My wife and I like to have lamb periodically and it’s become clear that lamb rib chops/rack of lamb are our favorite cut. I’ve paired the lamb rib chops with the Nobu garlic wasabi pepper sauce on one occasion and paired it with the Nobu Miso Anticucho sauce on another. So when I got a request for lamb this week, I thought about trying Ming Tsai’s take on lamb. The Blue Ginger take on lamb employs a soy dijon marinade which can be found in both his Blue Ginger and Simply Ming books. Here’s an online reference to the marinade –
The thing is, that’s a lot of marinade; so I scaled down the recipe to a small batch variant –
1 T cracked black peppercorns
1/4 cup red wine
3 oz (6 T) dijon mustard
1 oz naturally brewed soy sauce
1 1/2 t dried thyme
1 oz (2 T) minced garlic (I do grated garlic here)
5 oz canola oil (I left this out)
The marinade recipe didn’t give me much of an idea of what red wine to use, so I opted for a Cotes du Rhone (Clos du Caillou, 2007) [you know what they say – if you’re going to cook with it, it better be good enough to drink as well].
The basic recipe for doing this marinated lamb can be found here –
I got 8 New Zealand Lamb Rib chops (about 1.25 lbs) from Whole Foods, and put them in the marinade. The recipe called for kosher salt and ground black pepper to taste – so when I saw how much marinade I had made, it was about 1 cup. So I added 1/4 teaspoon of a 4:1 sea salt/black pepper mix. I really didn’t think it was necessary to add the oil. I then put the whole thing into a large ziploc plastic bag and refridgerated from Monday night to Tuesday night.

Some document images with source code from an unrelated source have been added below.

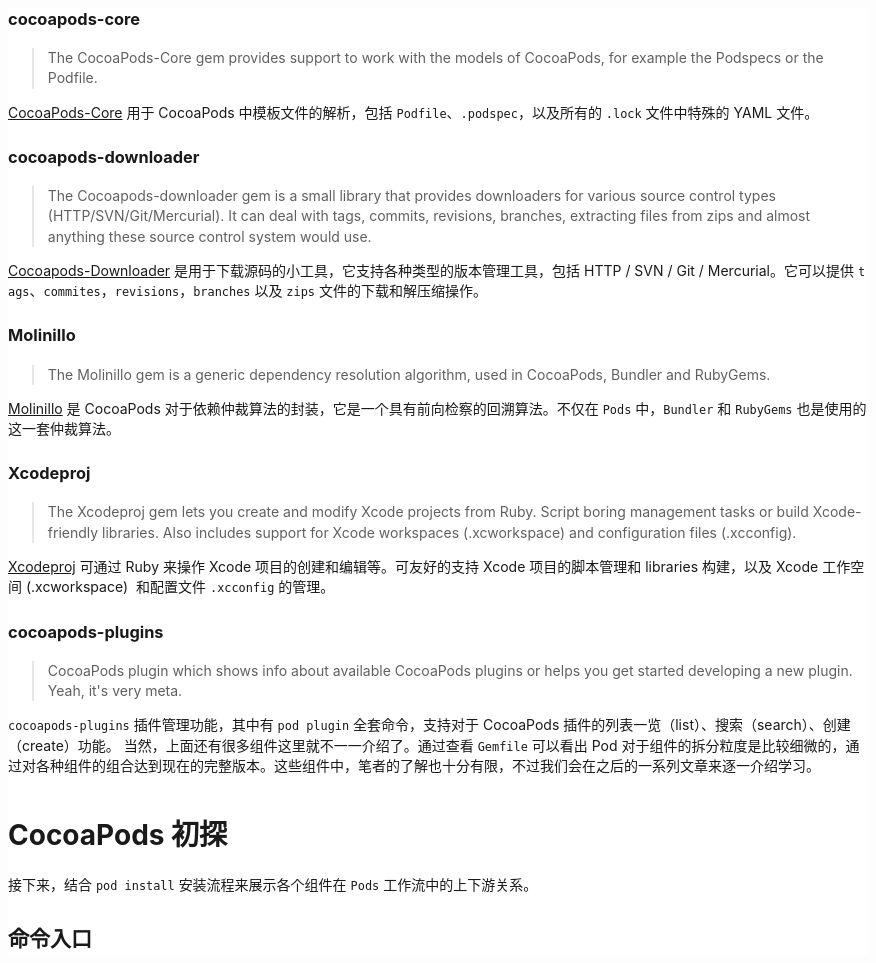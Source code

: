 ### cocoapods-core

> The CocoaPods-Core gem provides support to work with the models of CocoaPods, for example the Podspecs or the Podfile.


[CocoaPods-Core](https://github.com/CocoaPods/Core) 用于 CocoaPods 中模板文件的解析，包括 `Podfile`、`.podspec`，以及所有的 `.lock` 文件中特殊的 YAML 文件。

### cocoapods-downloader


> The Cocoapods-downloader gem is a small library that provides downloaders for various source control types (HTTP/SVN/Git/Mercurial). It can deal with tags, commits, revisions, branches, extracting files from zips and almost anything these source control system would use.


[Cocoapods-Downloader](https://github.com/CocoaPods/cocoapods-downloader) 是用于下载源码的小工具，它支持各种类型的版本管理工具，包括 HTTP / SVN / Git / Mercurial。它可以提供 `tags`、`commites`，`revisions`，`branches` 以及 `zips` 文件的下载和解压缩操作。

### Molinillo

> The Molinillo gem is a generic dependency resolution algorithm, used in CocoaPods, Bundler and RubyGems.

[Molinillo](https://github.com/CocoaPods/Molinillo/blob/master/ARCHITECTURE.md) 是 CocoaPods 对于依赖仲裁算法的封装，它是一个具有前向检察的回溯算法。不仅在 `Pods` 中，`Bundler` 和 `RubyGems` 也是使用的这一套仲裁算法。

### Xcodeproj


> The Xcodeproj gem lets you create and modify Xcode projects from Ruby. Script boring management tasks or build Xcode-friendly libraries. Also includes support for Xcode workspaces (.xcworkspace) and configuration files (.xcconfig).


[Xcodeproj](https://github.com/CocoaPods/Xcodeproj) 可通过 Ruby 来操作 Xcode 项目的创建和编辑等。可友好的支持 Xcode 项目的脚本管理和 libraries 构建，以及 Xcode 工作空间 (.xcworkspace)  和配置文件 `.xcconfig` 的管理。

### cocoapods-plugins


> CocoaPods plugin which shows info about available CocoaPods plugins or helps you get started developing a new plugin. Yeah, it's very meta.


`cocoapods-plugins` 插件管理功能，其中有 `pod plugin` 全套命令，支持对于 CocoaPods 插件的列表一览（list）、搜索（search）、创建（create）功能。
当然，上面还有很多组件这里就不一一介绍了。通过查看 `Gemfile` 可以看出 Pod 对于组件的拆分粒度是比较细微的，通过对各种组件的组合达到现在的完整版本。这些组件中，笔者的了解也十分有限，不过我们会在之后的一系列文章来逐一介绍学习。

# CocoaPods 初探

接下来，结合 `pod install` 安装流程来展示各个组件在 `Pods` 工作流中的上下游关系。

## 命令入口
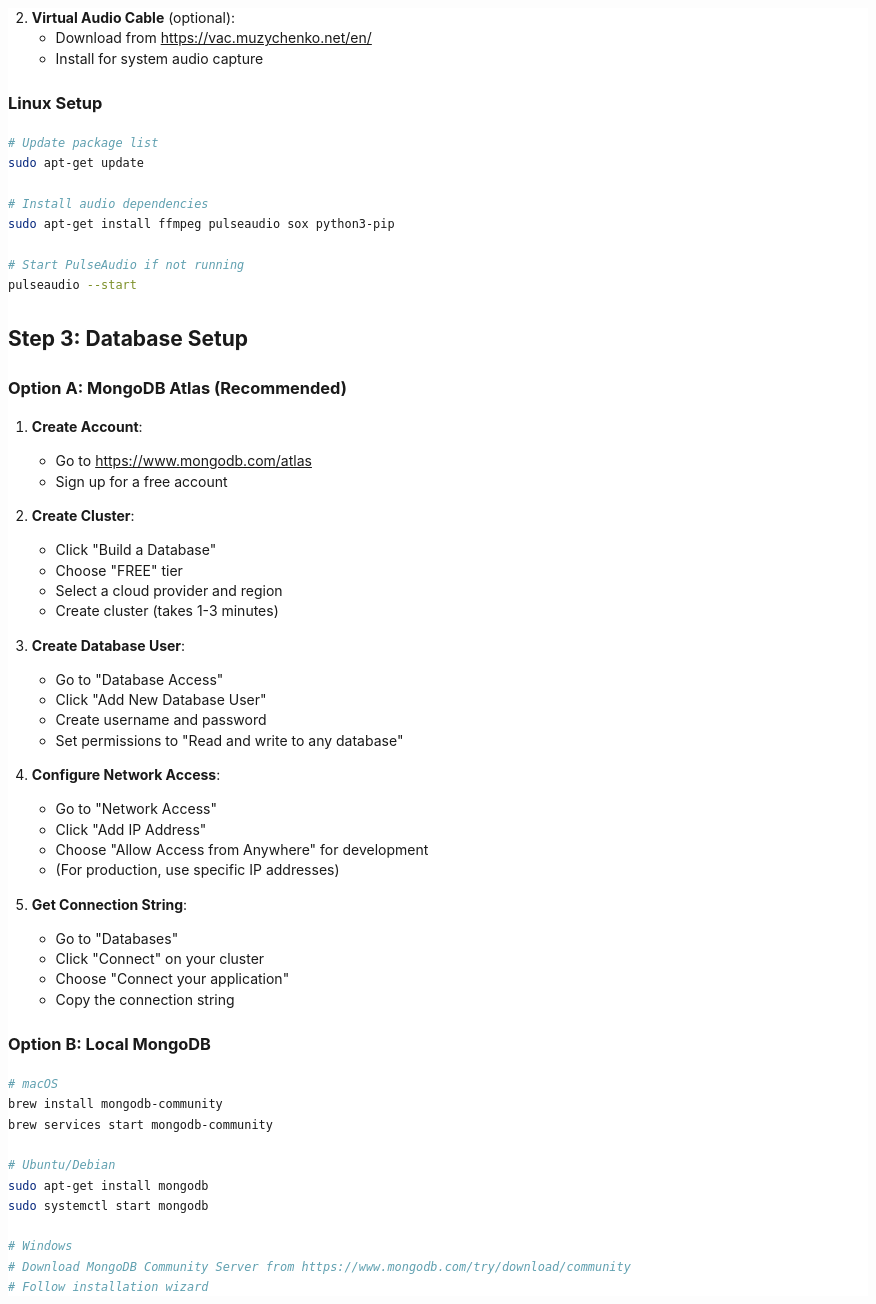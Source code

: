 2. **Virtual Audio Cable** (optional):
   - Download from https://vac.muzychenko.net/en/
   - Install for system audio capture

### Linux Setup
```bash
# Update package list
sudo apt-get update

# Install audio dependencies
sudo apt-get install ffmpeg pulseaudio sox python3-pip

# Start PulseAudio if not running
pulseaudio --start
```

## Step 3: Database Setup

### Option A: MongoDB Atlas (Recommended)

1. **Create Account**:
   - Go to https://www.mongodb.com/atlas
   - Sign up for a free account

2. **Create Cluster**:
   - Click "Build a Database"
   - Choose "FREE" tier
   - Select a cloud provider and region
   - Create cluster (takes 1-3 minutes)

3. **Create Database User**:
   - Go to "Database Access"
   - Click "Add New Database User"
   - Create username and password
   - Set permissions to "Read and write to any database"

4. **Configure Network Access**:
   - Go to "Network Access"
   - Click "Add IP Address"
   - Choose "Allow Access from Anywhere" for development
   - (For production, use specific IP addresses)

5. **Get Connection String**:
   - Go to "Databases"
   - Click "Connect" on your cluster
   - Choose "Connect your application"
   - Copy the connection string

### Option B: Local MongoDB

```bash
# macOS
brew install mongodb-community
brew services start mongodb-community

# Ubuntu/Debian
sudo apt-get install mongodb
sudo systemctl start mongodb

# Windows
# Download MongoDB Community Server from https://www.mongodb.com/try/download/community
# Follow installation wizard
```
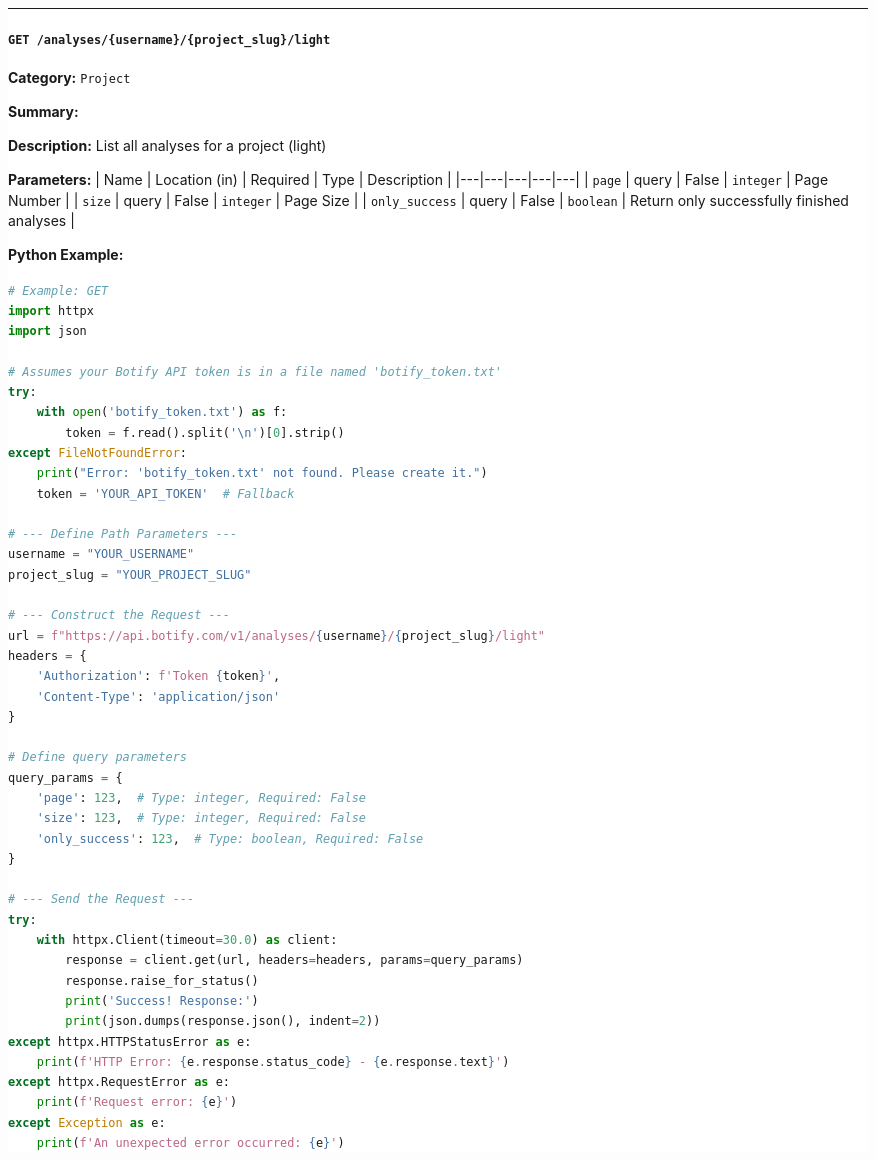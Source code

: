--------------------------------------------------------------------------------

#### `GET /analyses/{username}/{project_slug}/light`

**Category:** `Project`

**Summary:** 

**Description:**
List all analyses for a project (light)

**Parameters:**
| Name | Location (in) | Required | Type | Description |
|---|---|---|---|---|
| `page` | query | False | `integer` | Page Number |
| `size` | query | False | `integer` | Page Size |
| `only_success` | query | False | `boolean` | Return only successfully finished analyses |

**Python Example:**
```python
# Example: GET 
import httpx
import json

# Assumes your Botify API token is in a file named 'botify_token.txt'
try:
    with open('botify_token.txt') as f:
        token = f.read().split('\n')[0].strip()
except FileNotFoundError:
    print("Error: 'botify_token.txt' not found. Please create it.")
    token = 'YOUR_API_TOKEN'  # Fallback

# --- Define Path Parameters ---
username = "YOUR_USERNAME"
project_slug = "YOUR_PROJECT_SLUG"

# --- Construct the Request ---
url = f"https://api.botify.com/v1/analyses/{username}/{project_slug}/light"
headers = {
    'Authorization': f'Token {token}',
    'Content-Type': 'application/json'
}

# Define query parameters
query_params = {
    'page': 123,  # Type: integer, Required: False
    'size': 123,  # Type: integer, Required: False
    'only_success': 123,  # Type: boolean, Required: False
}

# --- Send the Request ---
try:
    with httpx.Client(timeout=30.0) as client:
        response = client.get(url, headers=headers, params=query_params)
        response.raise_for_status()
        print('Success! Response:')
        print(json.dumps(response.json(), indent=2))
except httpx.HTTPStatusError as e:
    print(f'HTTP Error: {e.response.status_code} - {e.response.text}')
except httpx.RequestError as e:
    print(f'Request error: {e}')
except Exception as e:
    print(f'An unexpected error occurred: {e}')
```
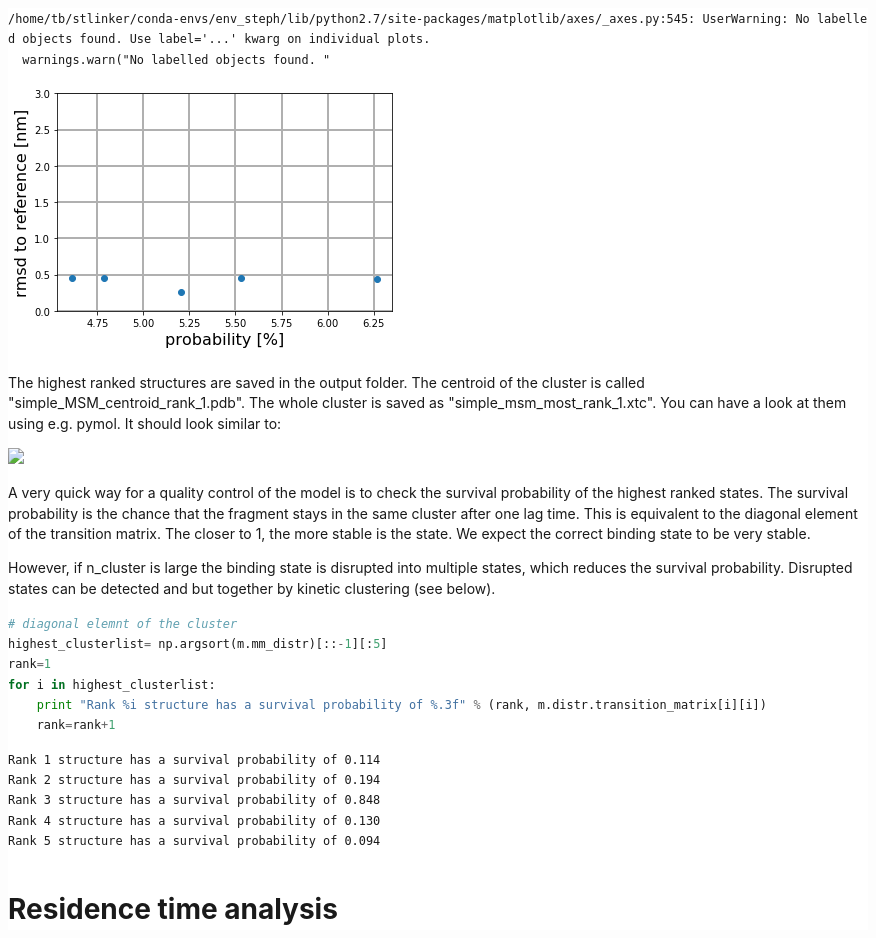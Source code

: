 
    /home/tb/stlinker/conda-envs/env_steph/lib/python2.7/site-packages/matplotlib/axes/_axes.py:545: UserWarning: No labelled objects found. Use label='...' kwarg on individual plots.
      warnings.warn("No labelled objects found. "

![png](output_22_2.png)


The highest ranked structures are saved in the output folder. The centroid of the cluster is called "simple_MSM_centroid_rank_1.pdb". The whole cluster is saved as "simple_msm_most_rank_1.xtc". You can have a look at them using e.g. pymol. It should look similar to:

<img src="ligBI_chem.png">

A very quick way for a quality control of the model is to check the survival probability of the highest ranked states. The survival probability is the chance that the fragment stays in the same cluster after one lag time. This is equivalent to the diagonal element of the transition matrix. The closer to 1, the more stable is the state. We expect the correct binding state to be very stable.

However, if n_cluster is large the binding state is disrupted into multiple states, which reduces the survival probability. Disrupted states can be detected and but together by kinetic clustering (see below).


```python
# diagonal elemnt of the cluster
highest_clusterlist= np.argsort(m.mm_distr)[::-1][:5]
rank=1
for i in highest_clusterlist:
    print "Rank %i structure has a survival probability of %.3f" % (rank, m.distr.transition_matrix[i][i])
    rank=rank+1
```

    Rank 1 structure has a survival probability of 0.114
    Rank 2 structure has a survival probability of 0.194
    Rank 3 structure has a survival probability of 0.848
    Rank 4 structure has a survival probability of 0.130
    Rank 5 structure has a survival probability of 0.094

# Residence time analysis
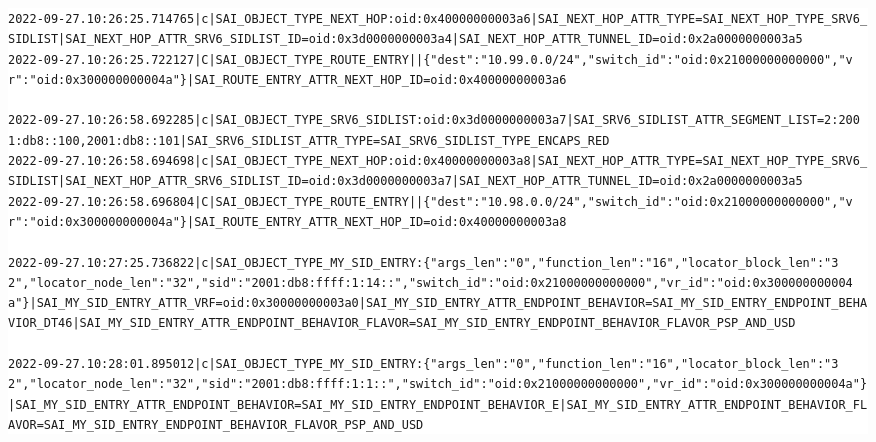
```
2022-09-27.10:26:25.714765|c|SAI_OBJECT_TYPE_NEXT_HOP:oid:0x40000000003a6|SAI_NEXT_HOP_ATTR_TYPE=SAI_NEXT_HOP_TYPE_SRV6_SIDLIST|SAI_NEXT_HOP_ATTR_SRV6_SIDLIST_ID=oid:0x3d0000000003a4|SAI_NEXT_HOP_ATTR_TUNNEL_ID=oid:0x2a0000000003a5
2022-09-27.10:26:25.722127|C|SAI_OBJECT_TYPE_ROUTE_ENTRY||{"dest":"10.99.0.0/24","switch_id":"oid:0x21000000000000","vr":"oid:0x300000000004a"}|SAI_ROUTE_ENTRY_ATTR_NEXT_HOP_ID=oid:0x40000000003a6

2022-09-27.10:26:58.692285|c|SAI_OBJECT_TYPE_SRV6_SIDLIST:oid:0x3d0000000003a7|SAI_SRV6_SIDLIST_ATTR_SEGMENT_LIST=2:2001:db8::100,2001:db8::101|SAI_SRV6_SIDLIST_ATTR_TYPE=SAI_SRV6_SIDLIST_TYPE_ENCAPS_RED
2022-09-27.10:26:58.694698|c|SAI_OBJECT_TYPE_NEXT_HOP:oid:0x40000000003a8|SAI_NEXT_HOP_ATTR_TYPE=SAI_NEXT_HOP_TYPE_SRV6_SIDLIST|SAI_NEXT_HOP_ATTR_SRV6_SIDLIST_ID=oid:0x3d0000000003a7|SAI_NEXT_HOP_ATTR_TUNNEL_ID=oid:0x2a0000000003a5
2022-09-27.10:26:58.696804|C|SAI_OBJECT_TYPE_ROUTE_ENTRY||{"dest":"10.98.0.0/24","switch_id":"oid:0x21000000000000","vr":"oid:0x300000000004a"}|SAI_ROUTE_ENTRY_ATTR_NEXT_HOP_ID=oid:0x40000000003a8

2022-09-27.10:27:25.736822|c|SAI_OBJECT_TYPE_MY_SID_ENTRY:{"args_len":"0","function_len":"16","locator_block_len":"32","locator_node_len":"32","sid":"2001:db8:ffff:1:14::","switch_id":"oid:0x21000000000000","vr_id":"oid:0x300000000004a"}|SAI_MY_SID_ENTRY_ATTR_VRF=oid:0x30000000003a0|SAI_MY_SID_ENTRY_ATTR_ENDPOINT_BEHAVIOR=SAI_MY_SID_ENTRY_ENDPOINT_BEHAVIOR_DT46|SAI_MY_SID_ENTRY_ATTR_ENDPOINT_BEHAVIOR_FLAVOR=SAI_MY_SID_ENTRY_ENDPOINT_BEHAVIOR_FLAVOR_PSP_AND_USD

2022-09-27.10:28:01.895012|c|SAI_OBJECT_TYPE_MY_SID_ENTRY:{"args_len":"0","function_len":"16","locator_block_len":"32","locator_node_len":"32","sid":"2001:db8:ffff:1:1::","switch_id":"oid:0x21000000000000","vr_id":"oid:0x300000000004a"}|SAI_MY_SID_ENTRY_ATTR_ENDPOINT_BEHAVIOR=SAI_MY_SID_ENTRY_ENDPOINT_BEHAVIOR_E|SAI_MY_SID_ENTRY_ATTR_ENDPOINT_BEHAVIOR_FLAVOR=SAI_MY_SID_ENTRY_ENDPOINT_BEHAVIOR_FLAVOR_PSP_AND_USD
```
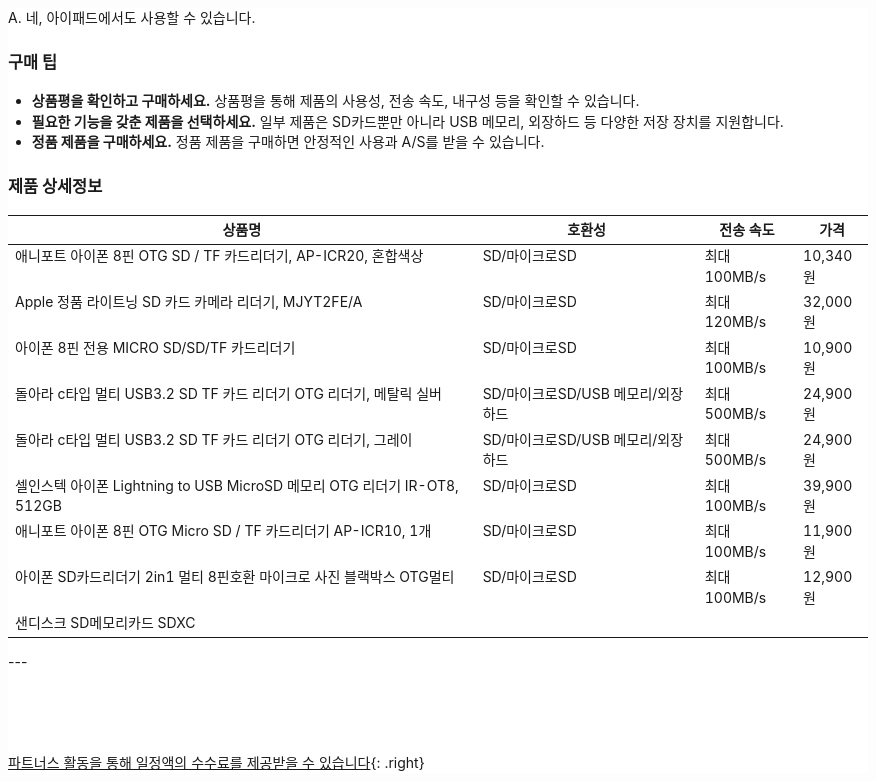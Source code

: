 A. 네, 아이패드에서도 사용할 수 있습니다.

### 구매 팁

* **상품평을 확인하고 구매하세요.** 상품평을 통해 제품의 사용성, 전송 속도, 내구성 등을 확인할 수 있습니다.
* **필요한 기능을 갖춘 제품을 선택하세요.** 일부 제품은 SD카드뿐만 아니라 USB 메모리, 외장하드 등 다양한 저장 장치를 지원합니다.
* **정품 제품을 구매하세요.** 정품 제품을 구매하면 안정적인 사용과 A/S를 받을 수 있습니다.

### 제품 상세정보

| 상품명 | 호환성 | 전송 속도 | 가격 |
|---|---|---|---|
| 애니포트 아이폰 8핀 OTG SD / TF 카드리더기, AP-ICR20, 혼합색상 | SD/마이크로SD | 최대 100MB/s | 10,340원 |
| Apple 정품 라이트닝 SD 카드 카메라 리더기, MJYT2FE/A | SD/마이크로SD | 최대 120MB/s | 32,000원 |
| 아이폰 8핀 전용 MICRO SD/SD/TF 카드리더기 | SD/마이크로SD | 최대 100MB/s | 10,900원 |
| 돌아라 c타입 멀티 USB3.2 SD TF 카드 리더기 OTG 리더기, 메탈릭 실버 | SD/마이크로SD/USB 메모리/외장하드 | 최대 500MB/s | 24,900원 |
| 돌아라 c타입 멀티 USB3.2 SD TF 카드 리더기 OTG 리더기, 그레이 | SD/마이크로SD/USB 메모리/외장하드 | 최대 500MB/s | 24,900원 |
| 셀인스텍 아이폰 Lightning to USB MicroSD 메모리 OTG 리더기 IR-OT8, 512GB | SD/마이크로SD | 최대 100MB/s | 39,900원 |
| 애니포트 아이폰 8핀 OTG Micro SD / TF 카드리더기 AP-ICR10, 1개 | SD/마이크로SD | 최대 100MB/s | 11,900원 |
| 아이폰 SD카드리더기 2in1 멀티 8핀호환 마이크로 사진 블랙박스 OTG멀티 | SD/마이크로SD | 최대 100MB/s | 12,900원 |
| 샌디스크 SD메모리카드 SDXC
---<br><br><br><br><br> [ 파트너스 활동을 통해 일정액의 수수료를 제공받을 수 있습니다](https://link.coupang.com/a/blsRe7){: .right}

The next evening I took out the lamb, wiped off the marinade, seared the lamb in canola oil about 2 mins a side and then popped it into the oven for about 10 minutes at 400 degrees F.
If this cooking procedure sounds familiar, it should. It’s the same cooking procedure for the Lamb Chop with Miso Anticucho Sauce recipe in Nobu Now. I chose to pair the lamb with edamame since lamb and beans is a classic combination.